Melalui kelapa sawit, pertumbuhan ekonomi Indonesia meningkat dan juga terkenal
di dunia sebagai pengekspor terbesar crude palm oil (CPO).
Kelapa sawit
pertama kali diperkenalkan di Indonesia oleh pemerintah kolonial belanda pada
tahun 1848. Ketika itu ada 4 batang bibit kelapa sawit yang dibawa dari
Mauritius dan amsterdam untuk ditanam di kebun raya bogor. Pada tahun 1911 kelapa sawit di Indonesia pertama kali di
tanam secara komersial oleh warga negara Belgia, Adrien Hallet dan K Schadt.
Catatan paling awal mengenai
introduksi kelapa sawit ke Indonesia (dahulu disebut Netherlands India atau
Hindia Belanda) tercantum dalam Hunger (1917), Rutgers et al. (1922) dan Hunger
(1924) yang menyebutkan bahwa terdapat empat bibit kelapa sawit yang
ditanam di Buitenzorg
Botanical Garden (Kebun Raya Bogor) pada tahun 1848. Dari empat
bibit tersebut, dua bibit diintroduksi dari Bourbon atau Mauritius pada
Februari 1848 oleh D.T
Pryce (Gambar 2), sementara dua bibit yang lainnya diintroduksi
dari Amsterdam pada Maret 1848. Rutgers et al. (1922) menduga bahwa bibit dari
Amsterdam juga berasal dari kelompok yang sama dengan bibit yang berasal dari
Bourbon.
Laporan resmi pertama mengenai
tanaman kelapa sawit yang diintroduksi oleh D.T. Pryce di Bogor ditulis pada 23
Maret 1850 oleh J.E.
Teysmann (Gambar 3), seorang pengawas Pemerintahan (Intendant
Gouvernements-hotels), yang isinya sebagai berikut: ‘Elaeis guineensis dari Hortus Botanicus Amsterdam
yang dibawa oleh D.T. Pryce telah diterima.

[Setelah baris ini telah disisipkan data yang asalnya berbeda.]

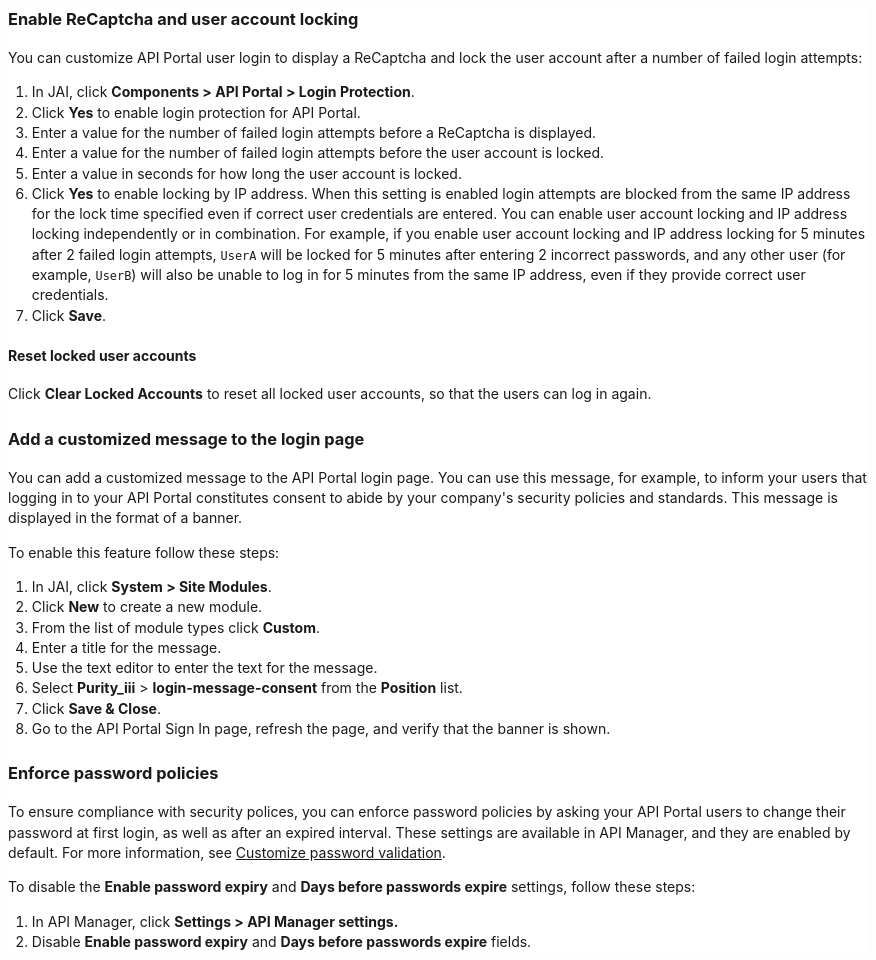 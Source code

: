### Enable ReCaptcha and user account locking

You can customize API Portal user login to display a ReCaptcha and lock the user account after a number of failed login attempts:

1. In JAI, click **Components > API Portal > Login Protection**.
2. Click **Yes** to enable login protection for API Portal.
3. Enter a value for the number of failed login attempts before a ReCaptcha is displayed.
4. Enter a value for the number of failed login attempts before the user account is locked.
5. Enter a value in seconds for how long the user account is locked.
6. Click **Yes** to enable locking by IP address. When this setting is enabled login attempts are blocked from the same IP address for the lock time specified even if correct user credentials are entered.
   You can enable user account locking and IP address locking independently or in combination. For example, if you enable user account locking and IP address locking for 5 minutes after 2 failed login attempts, `UserA` will be locked for 5 minutes after entering 2 incorrect passwords, and any other user (for example, `UserB`) will also be unable to log in for 5 minutes from the same IP address, even if they provide correct user credentials.
7. Click **Save**.

#### Reset locked user accounts

Click **Clear Locked Accounts** to reset all locked user accounts, so that the users can log in again.

### Add a customized message to the login page

You can add a customized message to the API Portal login page. You can use this message, for example, to inform your users that logging in to your API Portal constitutes consent to abide by your company's security policies and standards. This message is displayed in the format of a banner.

To enable this feature follow these steps:

1. In JAI, click **System > Site Modules**.
2. Click **New** to create a new module.
3. From the list of module types click **Custom**.
4. Enter a title for the message.
5. Use the text editor to enter the text for the message.
6. Select **Purity_iii** > **login-message-consent** from the **Position** list.
7. Click **Save & Close**.
8. Go to the API Portal Sign In page, refresh the page, and verify that the banner is shown.

### Enforce password policies

To ensure compliance with security polices, you can enforce password policies by asking your API Portal users to change their password at first login, as well as after an expired interval. These settings are available in API Manager, and they are enabled by default. For more information, see [Customize password validation](/docs/apim_administration/apimgr_admin/api_mgmt_custom#customize-api-manager-password-validation).

To disable the **Enable password expiry** and **Days before passwords expire** settings, follow these steps:

1. In API Manager, click **Settings > API Manager settings.**
2. Disable **Enable password expiry** and **Days before passwords expire** fields.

Palma ini merupakan tanaman yang
menghasilkan minyak (Hunger, 1924)
Pada 1 Maret 1853, Teysmann
kembali menulis laporan:‘Elaeis
guineensis yang telah
dilaporkan sebelumnya, telah menghasilkan bunga dan ditemukan bahwa dua tanaman
yang berasal dari Bourbon keduanya berbunga jantan, tetapi dua tanaman lainnya
yang berasal dari Hortus Botanicus Amsterdam keduanya berbunga betina. Tanaman
yang terakhir akan segera menghasilkan buah’ (Hunger, 1924).
Pada Maret 1856, Teysmann
menuliskan laporan tentang kelapa sawit di Kebun Raya Bogor sebagai berikut: “Tanaman Elaeis
guineensis yang
sebelumnya hanya menghasilkan bunga jantan atau bunga betina, pada akhirnya
menghasilkan bunga jantan dan bunga betina. Telah diperoleh banyak buah dari
tanaman-tanaman tersebut, yang sebagian buahnya direbus untuk diambil
minyaknya, dan sebagian buah digunakan untuk reproduksi. Namun demikian, belum
diketahui apakah tanaman ini akan produktif dalam menghasilkan minyak,
sebagaimana halnya tanaman kelapa, palma yang paling bermanfaat yang telah
menyebar secara luas” (Hunger, 1924).
Buah kelapa sawit yang dipanen
dari empat dura tersebut (sesuai laporan Teysmann) didistribusikan secara
gratis ke berbagai wilayah pada tahun 1853 (Rutgers et al, 1922). Pada
tahun 1858, Sekretaris Kantor Kolonial (the Secretary of the Colonial Office)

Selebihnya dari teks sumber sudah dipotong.